▶ _How to complete this task_
Write out each line of the records that has "million" in it.

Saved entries
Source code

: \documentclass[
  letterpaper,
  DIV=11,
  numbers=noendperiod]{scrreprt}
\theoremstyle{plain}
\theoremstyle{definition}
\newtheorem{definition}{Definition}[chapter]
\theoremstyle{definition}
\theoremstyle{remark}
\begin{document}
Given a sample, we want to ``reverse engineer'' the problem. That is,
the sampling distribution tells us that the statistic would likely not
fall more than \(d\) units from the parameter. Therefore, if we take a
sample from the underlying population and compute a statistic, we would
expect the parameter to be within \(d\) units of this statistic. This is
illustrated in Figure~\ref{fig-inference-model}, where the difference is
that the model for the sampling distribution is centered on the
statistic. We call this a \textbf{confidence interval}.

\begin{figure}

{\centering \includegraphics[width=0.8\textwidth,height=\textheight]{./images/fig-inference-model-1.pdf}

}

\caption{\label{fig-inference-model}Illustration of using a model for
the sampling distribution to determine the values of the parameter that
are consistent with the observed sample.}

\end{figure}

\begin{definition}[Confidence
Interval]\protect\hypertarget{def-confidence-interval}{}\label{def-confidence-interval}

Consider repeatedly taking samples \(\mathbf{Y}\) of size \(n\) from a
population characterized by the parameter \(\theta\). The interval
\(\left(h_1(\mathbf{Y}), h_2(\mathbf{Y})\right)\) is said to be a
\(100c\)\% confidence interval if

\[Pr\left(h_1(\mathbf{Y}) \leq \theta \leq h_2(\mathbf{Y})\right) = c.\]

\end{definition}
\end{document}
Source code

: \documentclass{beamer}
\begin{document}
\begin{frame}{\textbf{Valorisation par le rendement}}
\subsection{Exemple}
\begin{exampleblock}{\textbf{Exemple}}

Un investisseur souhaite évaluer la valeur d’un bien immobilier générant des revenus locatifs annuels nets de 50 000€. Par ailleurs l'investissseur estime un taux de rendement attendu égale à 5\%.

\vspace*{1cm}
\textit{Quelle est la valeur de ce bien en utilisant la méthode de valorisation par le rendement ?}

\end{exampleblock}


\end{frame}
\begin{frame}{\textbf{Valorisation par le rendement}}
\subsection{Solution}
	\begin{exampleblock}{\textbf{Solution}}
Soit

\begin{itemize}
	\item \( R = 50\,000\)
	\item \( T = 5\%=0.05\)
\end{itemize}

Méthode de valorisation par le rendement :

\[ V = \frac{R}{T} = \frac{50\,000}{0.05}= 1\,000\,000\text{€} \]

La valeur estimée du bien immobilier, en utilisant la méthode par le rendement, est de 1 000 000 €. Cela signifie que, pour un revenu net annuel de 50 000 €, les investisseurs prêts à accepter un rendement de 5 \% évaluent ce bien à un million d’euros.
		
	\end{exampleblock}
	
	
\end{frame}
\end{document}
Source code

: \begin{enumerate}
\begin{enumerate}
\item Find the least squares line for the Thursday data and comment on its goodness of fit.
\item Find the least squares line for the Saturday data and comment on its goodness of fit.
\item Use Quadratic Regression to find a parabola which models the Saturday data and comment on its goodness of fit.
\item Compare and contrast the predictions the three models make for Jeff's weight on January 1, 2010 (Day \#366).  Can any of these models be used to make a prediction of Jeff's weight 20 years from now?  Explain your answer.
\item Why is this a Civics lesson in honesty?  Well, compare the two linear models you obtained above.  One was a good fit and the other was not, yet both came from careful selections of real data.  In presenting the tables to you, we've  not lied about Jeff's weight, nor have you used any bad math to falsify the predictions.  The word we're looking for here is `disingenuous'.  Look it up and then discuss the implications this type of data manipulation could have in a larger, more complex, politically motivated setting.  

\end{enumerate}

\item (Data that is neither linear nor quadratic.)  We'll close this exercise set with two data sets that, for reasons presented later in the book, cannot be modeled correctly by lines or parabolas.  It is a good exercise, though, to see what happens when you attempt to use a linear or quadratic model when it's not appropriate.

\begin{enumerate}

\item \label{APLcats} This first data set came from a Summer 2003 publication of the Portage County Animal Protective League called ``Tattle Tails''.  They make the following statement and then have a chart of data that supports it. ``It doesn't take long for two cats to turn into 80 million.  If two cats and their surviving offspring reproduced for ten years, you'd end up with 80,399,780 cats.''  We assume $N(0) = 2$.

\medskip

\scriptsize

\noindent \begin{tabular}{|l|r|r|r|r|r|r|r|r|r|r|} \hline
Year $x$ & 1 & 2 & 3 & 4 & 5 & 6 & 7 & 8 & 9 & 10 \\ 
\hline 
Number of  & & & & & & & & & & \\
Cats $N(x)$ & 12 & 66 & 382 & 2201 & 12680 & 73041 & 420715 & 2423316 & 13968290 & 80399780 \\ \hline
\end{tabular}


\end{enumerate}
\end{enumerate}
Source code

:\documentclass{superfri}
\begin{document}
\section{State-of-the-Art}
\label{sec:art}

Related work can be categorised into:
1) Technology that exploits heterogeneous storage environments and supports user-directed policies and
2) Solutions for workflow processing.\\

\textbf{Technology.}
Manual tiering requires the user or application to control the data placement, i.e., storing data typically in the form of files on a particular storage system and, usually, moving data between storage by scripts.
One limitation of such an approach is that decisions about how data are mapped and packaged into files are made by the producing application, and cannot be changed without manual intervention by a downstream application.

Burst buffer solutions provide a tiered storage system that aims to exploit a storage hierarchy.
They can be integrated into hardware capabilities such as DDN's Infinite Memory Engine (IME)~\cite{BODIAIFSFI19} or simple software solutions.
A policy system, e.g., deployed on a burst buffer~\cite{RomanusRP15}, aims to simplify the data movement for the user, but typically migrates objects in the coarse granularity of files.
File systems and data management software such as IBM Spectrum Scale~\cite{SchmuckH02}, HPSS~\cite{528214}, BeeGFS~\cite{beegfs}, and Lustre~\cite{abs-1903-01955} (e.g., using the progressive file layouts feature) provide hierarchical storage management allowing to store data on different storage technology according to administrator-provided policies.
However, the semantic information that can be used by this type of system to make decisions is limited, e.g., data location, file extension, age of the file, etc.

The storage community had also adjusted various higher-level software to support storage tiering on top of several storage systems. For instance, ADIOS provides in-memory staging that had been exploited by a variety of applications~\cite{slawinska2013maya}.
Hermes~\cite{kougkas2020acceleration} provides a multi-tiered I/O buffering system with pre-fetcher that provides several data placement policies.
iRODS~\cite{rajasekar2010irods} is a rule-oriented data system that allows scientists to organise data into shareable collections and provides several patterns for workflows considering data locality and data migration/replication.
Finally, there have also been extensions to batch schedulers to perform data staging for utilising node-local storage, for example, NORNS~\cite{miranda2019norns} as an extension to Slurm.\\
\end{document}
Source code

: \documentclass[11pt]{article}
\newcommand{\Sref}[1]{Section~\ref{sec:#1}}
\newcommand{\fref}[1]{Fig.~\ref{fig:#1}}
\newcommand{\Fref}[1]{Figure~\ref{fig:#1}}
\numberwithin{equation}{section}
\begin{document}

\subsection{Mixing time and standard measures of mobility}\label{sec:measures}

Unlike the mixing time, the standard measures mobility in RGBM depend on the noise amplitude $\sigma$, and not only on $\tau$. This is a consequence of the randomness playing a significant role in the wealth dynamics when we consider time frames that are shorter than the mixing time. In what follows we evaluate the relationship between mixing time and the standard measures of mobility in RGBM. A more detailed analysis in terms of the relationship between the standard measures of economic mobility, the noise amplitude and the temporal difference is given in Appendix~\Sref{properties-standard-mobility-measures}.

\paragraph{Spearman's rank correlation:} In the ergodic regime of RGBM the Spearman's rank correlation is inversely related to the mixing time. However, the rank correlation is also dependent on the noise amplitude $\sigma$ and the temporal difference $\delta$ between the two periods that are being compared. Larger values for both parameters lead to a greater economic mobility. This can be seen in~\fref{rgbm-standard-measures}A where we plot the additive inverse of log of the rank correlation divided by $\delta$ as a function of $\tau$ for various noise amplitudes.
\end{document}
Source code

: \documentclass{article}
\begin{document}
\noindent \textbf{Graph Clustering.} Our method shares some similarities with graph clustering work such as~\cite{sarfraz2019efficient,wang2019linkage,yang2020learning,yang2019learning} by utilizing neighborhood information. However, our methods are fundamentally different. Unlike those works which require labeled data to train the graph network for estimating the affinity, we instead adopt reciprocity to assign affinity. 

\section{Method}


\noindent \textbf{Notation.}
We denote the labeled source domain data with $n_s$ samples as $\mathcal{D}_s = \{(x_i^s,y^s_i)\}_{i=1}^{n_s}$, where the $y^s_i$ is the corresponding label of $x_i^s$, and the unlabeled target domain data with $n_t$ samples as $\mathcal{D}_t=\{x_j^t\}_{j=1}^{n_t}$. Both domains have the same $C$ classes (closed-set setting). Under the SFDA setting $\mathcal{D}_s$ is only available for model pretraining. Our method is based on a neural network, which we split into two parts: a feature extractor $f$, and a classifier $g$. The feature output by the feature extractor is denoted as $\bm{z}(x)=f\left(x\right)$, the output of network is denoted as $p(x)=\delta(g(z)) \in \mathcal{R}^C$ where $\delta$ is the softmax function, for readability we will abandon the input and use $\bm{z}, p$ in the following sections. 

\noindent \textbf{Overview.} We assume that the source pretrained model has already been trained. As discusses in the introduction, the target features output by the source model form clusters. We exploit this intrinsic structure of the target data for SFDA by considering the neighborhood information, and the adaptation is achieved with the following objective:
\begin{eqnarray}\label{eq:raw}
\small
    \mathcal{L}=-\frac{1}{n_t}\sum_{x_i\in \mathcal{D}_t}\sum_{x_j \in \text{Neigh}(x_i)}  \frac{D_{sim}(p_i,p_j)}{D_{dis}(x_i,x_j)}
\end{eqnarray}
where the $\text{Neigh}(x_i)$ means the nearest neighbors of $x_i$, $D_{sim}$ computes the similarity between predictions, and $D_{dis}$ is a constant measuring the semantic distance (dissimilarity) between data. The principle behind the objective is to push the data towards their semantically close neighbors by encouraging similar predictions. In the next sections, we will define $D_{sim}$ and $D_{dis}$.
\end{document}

▶ _Output of the task_
La valeur estimée du bien immobilier, en utilisant la méthode par le rendement, est de 1 000 000 €. Cela signifie que, pour un revenu net annuel de 50 000 €, les investisseurs prêts à accepter un rendement de 5 \% évaluent ce bien à un million d’euros.
\item \label{APLcats} This first data set came from a Summer 2003 publication of the Portage County Animal Protective League called ``Tattle Tails''.  They make the following statement and then have a chart of data that supports it. ``It doesn't take long for two cats to turn into 80 million.  If two cats and their surviving offspring reproduced for ten years, you'd end up with 80,399,780 cats.''  We assume $N(0) = 2$.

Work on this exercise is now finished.